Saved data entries
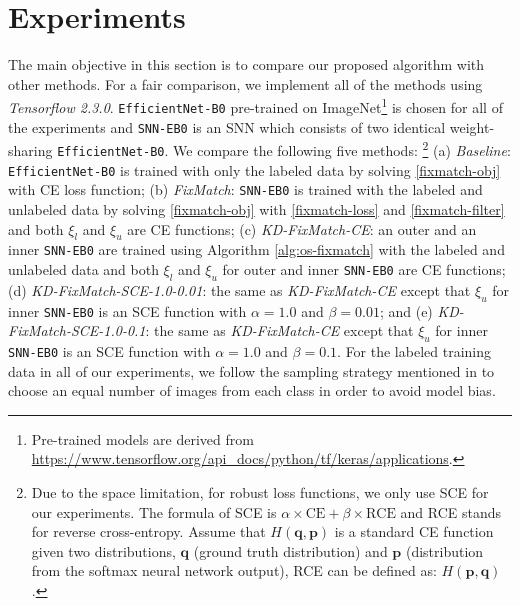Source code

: \documentclass{article}
\def\bp{{\boldsymbol p}}
\def\bq{{\boldsymbol q}}
\def\EB0{{\tt EfficientNet-B0}}
\def\SNNEB0{{\tt SNN-EB0}}
\begin{document}
\section{Experiments}
\label{sec:exps}

The main objective in this section is to compare our proposed algorithm with other methods.
For a fair comparison, we implement all of the methods using {\sl Tensorflow 2.3.0}.
\EB0 \cite{MT19a} pre-trained on {\sf ImageNet}\footnote{
Pre-trained models are derived from \url{https://www.tensorflow.org/api_docs/python/tf/keras/applications}.
}
is chosen for all of the experiments and
\SNNEB0 is an SNN which consists of two identical weight-sharing \EB0.
We compare the following five methods:
\footnote{
    Due to the space limitation, for robust loss functions, we only use SCE for our experiments.
    The formula of SCE is $\alpha \times \text{CE} + \beta \times \text{RCE}$ and
    RCE stands for reverse cross-entropy.
    Assume that $H(\bq, \bp)$ is a standard CE function given two distributions, $\bq$ (ground truth distribution) and $\bp$ (distribution from the softmax neural network output),
    RCE can be defined as: $H(\bp, \bq)$.
}
(a) {\sl Baseline}: \EB0 is trained with only the labeled data by solving \eqref{fixmatch-obj} with CE loss function;
(b) {\sl FixMatch}: \SNNEB0 is trained with the labeled and unlabeled data by solving \eqref{fixmatch-obj} with \eqref{fixmatch-loss} and \eqref{fixmatch-filter} and both $\xi_l$ and $\xi_u$ are CE functions;
(c) {\sl KD-FixMatch-CE}: an outer and an inner \SNNEB0 are trained using Algorithm \ref{alg:os-fixmatch} with the labeled and unlabeled data 
        and both $\xi_l$ and $\xi_u$ for outer and inner \SNNEB0 are CE functions;
(d) {\sl KD-FixMatch-SCE-1.0-0.01}: the same as {\sl KD-FixMatch-CE} except that
        $\xi_u$ for inner \SNNEB0 is an SCE function with $\alpha = 1.0$ and $\beta = 0.01$; and
(e) {\sl KD-FixMatch-SCE-1.0-0.1}: the same as {\sl KD-FixMatch-CE} except that
        $\xi_u$ for inner \SNNEB0 is an SCE function with $\alpha = 1.0$ and $\beta = 0.1$.
For the labeled training data in all of our experiments, we follow the sampling strategy mentioned in \cite{KS20a} to choose an equal number of images from each class in order to avoid model bias.
\end{document}
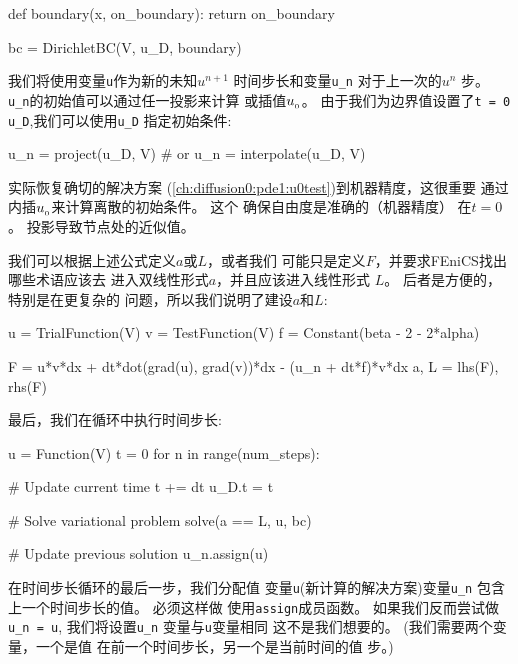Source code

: \begin{python}
def boundary(x, on_boundary):
    return on_boundary

bc = DirichletBC(V, u_D, boundary)
\end{python}

我们将使用变量\texttt{u}作为新的未知$u^{n+1}$
时间步长和变量\verb!u_n! 对于上一次的$u^n$
步。 \verb!u_n!的初始值可以通过任一投影来计算
或插值$u_{_0}$。 由于我们为边界值设置了\texttt{t = 0}
\verb!u_D!,我们可以使用\verb!u_D! 指定初始条件:

\begin{python}
u_n = project(u_D, V)
# or
u_n = interpolate(u_D, V)
\end{python}

\begin{notice}[投影与内插初始条件]
实际恢复确切的解决方案
(\ref{ch:diffusion0:pde1:u0test})到机器精度，这很重要
通过内插$u_{_0}$来计算离散的初始条件。 这个
确保自由度是准确的（机器精度）
在$t=0$。 投影导致节点处的近似值。
\end{notice}


我们可以根据上述公式定义$a$或$L$，或者我们
可能只是定义$F$，并要求FEniCS找出哪些术语应该去
进入双线性形式$a$，并且应该进入线性形式
$L$。 后者是方便的，特别是在更复杂的
问题，所以我们说明了建设$a$和$L$:

\begin{python}
u = TrialFunction(V)
v = TestFunction(V)
f = Constant(beta - 2 - 2*alpha)

F = u*v*dx + dt*dot(grad(u), grad(v))*dx - (u_n + dt*f)*v*dx
a, L = lhs(F), rhs(F)
\end{python}

最后，我们在循环中执行时间步长:

\begin{python}
u = Function(V)
t = 0
for n in range(num_steps):

    # Update current time
    t += dt
    u_D.t = t

    # Solve variational problem
    solve(a == L, u, bc)

    # Update previous solution
    u_n.assign(u)
\end{python}
在时间步长循环的最后一步，我们分配值
变量\texttt{u}(新计算的解决方案)变量\verb!u_n!
包含上一个时间步长的值。 必须这样做
使用\texttt{assign}成员函数。 如果我们反而尝试做\verb!u_n = u!,
我们将设置\verb!u_n! 变量与\texttt{u}变量相同
这不是我们想要的。 (我们需要两个变量，一个是值
在前一个时间步长，另一个是当前时间的值
步。)

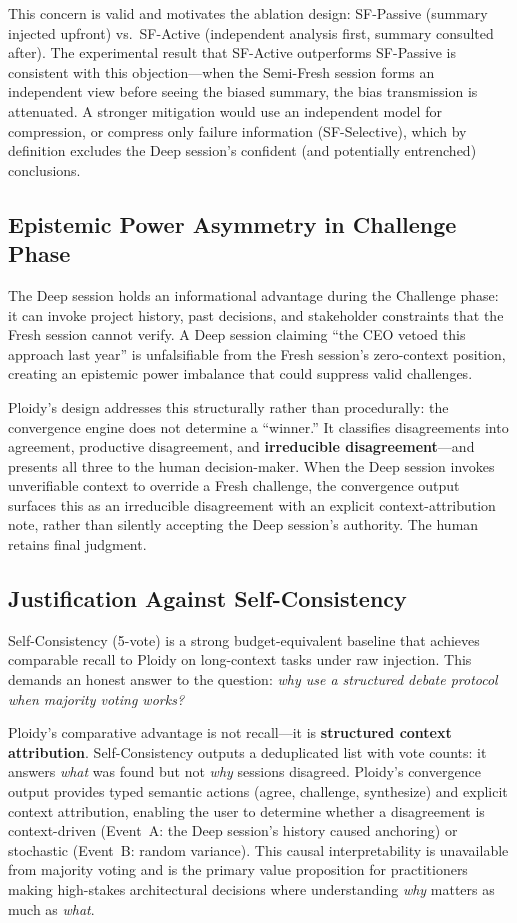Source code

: \documentclass[11pt]{article}
\begin{document}
This concern is valid and motivates the ablation design: SF-Passive (summary injected upfront) vs.\ SF-Active (independent analysis first, summary consulted after). The experimental result that SF-Active outperforms SF-Passive is consistent with this objection---when the Semi-Fresh session forms an independent view before seeing the biased summary, the bias transmission is attenuated. A stronger mitigation would use an independent model for compression, or compress only failure information (SF-Selective), which by definition excludes the Deep session's confident (and potentially entrenched) conclusions.

\subsection{Epistemic Power Asymmetry in Challenge Phase}
\label{sec:epistemic-power}

The Deep session holds an informational advantage during the Challenge phase: it can invoke project history, past decisions, and stakeholder constraints that the Fresh session cannot verify. A Deep session claiming ``the CEO vetoed this approach last year'' is unfalsifiable from the Fresh session's zero-context position, creating an epistemic power imbalance that could suppress valid challenges.

Ploidy's design addresses this structurally rather than procedurally: the convergence engine does not determine a ``winner.'' It classifies disagreements into agreement, productive disagreement, and \textbf{irreducible disagreement}---and presents all three to the human decision-maker. When the Deep session invokes unverifiable context to override a Fresh challenge, the convergence output surfaces this as an irreducible disagreement with an explicit context-attribution note, rather than silently accepting the Deep session's authority. The human retains final judgment.

\subsection{Justification Against Self-Consistency}
\label{sec:vs-self-consistency}

Self-Consistency (5-vote) is a strong budget-equivalent baseline that achieves comparable recall to Ploidy on long-context tasks under raw injection. This demands an honest answer to the question: \emph{why use a structured debate protocol when majority voting works?}

Ploidy's comparative advantage is not recall---it is \textbf{structured context attribution}. Self-Consistency outputs a deduplicated list with vote counts: it answers \emph{what} was found but not \emph{why} sessions disagreed. Ploidy's convergence output provides typed semantic actions (agree, challenge, synthesize) and explicit context attribution, enabling the user to determine whether a disagreement is context-driven (Event~A: the Deep session's history caused anchoring) or stochastic (Event~B: random variance). This causal interpretability is unavailable from majority voting and is the primary value proposition for practitioners making high-stakes architectural decisions where understanding \emph{why} matters as much as \emph{what}.
\end{document}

Directions for this task ▸
From the first line to the last, set down the records above exactly and skip the pictures.

Exercise response ▸
Source code

: \documentclass{article}
\def\bp{{\boldsymbol p}}
\def\bq{{\boldsymbol q}}
\def\EB0{{\tt EfficientNet-B0}}
\def\SNNEB0{{\tt SNN-EB0}}
\begin{document}
\section{Experiments}
\label{sec:exps}

The main objective in this section is to compare our proposed algorithm with other methods.
For a fair comparison, we implement all of the methods using {\sl Tensorflow 2.3.0}.
\EB0 \cite{MT19a} pre-trained on {\sf ImageNet}\footnote{
Pre-trained models are derived from \url{https://www.tensorflow.org/api_docs/python/tf/keras/applications}.
}
is chosen for all of the experiments and
\SNNEB0 is an SNN which consists of two identical weight-sharing \EB0.
We compare the following five methods:
\footnote{
    Due to the space limitation, for robust loss functions, we only use SCE for our experiments.
    The formula of SCE is $\alpha \times \text{CE} + \beta \times \text{RCE}$ and
    RCE stands for reverse cross-entropy.
    Assume that $H(\bq, \bp)$ is a standard CE function given two distributions, $\bq$ (ground truth distribution) and $\bp$ (distribution from the softmax neural network output),
    RCE can be defined as: $H(\bp, \bq)$.
}
(a) {\sl Baseline}: \EB0 is trained with only the labeled data by solving \eqref{fixmatch-obj} with CE loss function;
(b) {\sl FixMatch}: \SNNEB0 is trained with the labeled and unlabeled data by solving \eqref{fixmatch-obj} with \eqref{fixmatch-loss} and \eqref{fixmatch-filter} and both $\xi_l$ and $\xi_u$ are CE functions;
(c) {\sl KD-FixMatch-CE}: an outer and an inner \SNNEB0 are trained using Algorithm \ref{alg:os-fixmatch} with the labeled and unlabeled data 
        and both $\xi_l$ and $\xi_u$ for outer and inner \SNNEB0 are CE functions;
(d) {\sl KD-FixMatch-SCE-1.0-0.01}: the same as {\sl KD-FixMatch-CE} except that
        $\xi_u$ for inner \SNNEB0 is an SCE function with $\alpha = 1.0$ and $\beta = 0.01$; and
(e) {\sl KD-FixMatch-SCE-1.0-0.1}: the same as {\sl KD-FixMatch-CE} except that
        $\xi_u$ for inner \SNNEB0 is an SCE function with $\alpha = 1.0$ and $\beta = 0.1$.
For the labeled training data in all of our experiments, we follow the sampling strategy mentioned in \cite{KS20a} to choose an equal number of images from each class in order to avoid model bias.
\end{document}
Source code

: \begin{python}
def boundary(x, on_boundary):
    return on_boundary

bc = DirichletBC(V, u_D, boundary)
\end{python}

我们将使用变量\texttt{u}作为新的未知$u^{n+1}$
时间步长和变量\verb!u_n! 对于上一次的$u^n$
步。 \verb!u_n!的初始值可以通过任一投影来计算
或插值$u_{_0}$。 由于我们为边界值设置了\texttt{t = 0}
\verb!u_D!,我们可以使用\verb!u_D! 指定初始条件:

\begin{python}
u_n = project(u_D, V)
# or
u_n = interpolate(u_D, V)
\end{python}

\begin{notice}[投影与内插初始条件]
实际恢复确切的解决方案
(\ref{ch:diffusion0:pde1:u0test})到机器精度，这很重要
通过内插$u_{_0}$来计算离散的初始条件。 这个
确保自由度是准确的（机器精度）
在$t=0$。 投影导致节点处的近似值。
\end{notice}


我们可以根据上述公式定义$a$或$L$，或者我们
可能只是定义$F$，并要求FEniCS找出哪些术语应该去
进入双线性形式$a$，并且应该进入线性形式
$L$。 后者是方便的，特别是在更复杂的
问题，所以我们说明了建设$a$和$L$:

\begin{python}
u = TrialFunction(V)
v = TestFunction(V)
f = Constant(beta - 2 - 2*alpha)

F = u*v*dx + dt*dot(grad(u), grad(v))*dx - (u_n + dt*f)*v*dx
a, L = lhs(F), rhs(F)
\end{python}

最后，我们在循环中执行时间步长:

\begin{python}
u = Function(V)
t = 0
for n in range(num_steps):

    # Update current time
    t += dt
    u_D.t = t

    # Solve variational problem
    solve(a == L, u, bc)

    # Update previous solution
    u_n.assign(u)
\end{python}
在时间步长循环的最后一步，我们分配值
变量\texttt{u}(新计算的解决方案)变量\verb!u_n!
包含上一个时间步长的值。 必须这样做
使用\texttt{assign}成员函数。 如果我们反而尝试做\verb!u_n = u!,
我们将设置\verb!u_n! 变量与\texttt{u}变量相同
这不是我们想要的。 (我们需要两个变量，一个是值
在前一个时间步长，另一个是当前时间的值
步。)

Source code

: \documentclass[11pt]{article}
\begin{document}
This concern is valid and motivates the ablation design: SF-Passive (summary injected upfront) vs.\ SF-Active (independent analysis first, summary consulted after). The experimental result that SF-Active outperforms SF-Passive is consistent with this objection---when the Semi-Fresh session forms an independent view before seeing the biased summary, the bias transmission is attenuated. A stronger mitigation would use an independent model for compression, or compress only failure information (SF-Selective), which by definition excludes the Deep session's confident (and potentially entrenched) conclusions.

\subsection{Epistemic Power Asymmetry in Challenge Phase}
\label{sec:epistemic-power}

The Deep session holds an informational advantage during the Challenge phase: it can invoke project history, past decisions, and stakeholder constraints that the Fresh session cannot verify. A Deep session claiming ``the CEO vetoed this approach last year'' is unfalsifiable from the Fresh session's zero-context position, creating an epistemic power imbalance that could suppress valid challenges.

Ploidy's design addresses this structurally rather than procedurally: the convergence engine does not determine a ``winner.'' It classifies disagreements into agreement, productive disagreement, and \textbf{irreducible disagreement}---and presents all three to the human decision-maker. When the Deep session invokes unverifiable context to override a Fresh challenge, the convergence output surfaces this as an irreducible disagreement with an explicit context-attribution note, rather than silently accepting the Deep session's authority. The human retains final judgment.

\subsection{Justification Against Self-Consistency}
\label{sec:vs-self-consistency}

Self-Consistency (5-vote) is a strong budget-equivalent baseline that achieves comparable recall to Ploidy on long-context tasks under raw injection. This demands an honest answer to the question: \emph{why use a structured debate protocol when majority voting works?}

Ploidy's comparative advantage is not recall---it is \textbf{structured context attribution}. Self-Consistency outputs a deduplicated list with vote counts: it answers \emph{what} was found but not \emph{why} sessions disagreed. Ploidy's convergence output provides typed semantic actions (agree, challenge, synthesize) and explicit context attribution, enabling the user to determine whether a disagreement is context-driven (Event~A: the Deep session's history caused anchoring) or stochastic (Event~B: random variance). This causal interpretability is unavailable from majority voting and is the primary value proposition for practitioners making high-stakes architectural decisions where understanding \emph{why} matters as much as \emph{what}.
\end{document}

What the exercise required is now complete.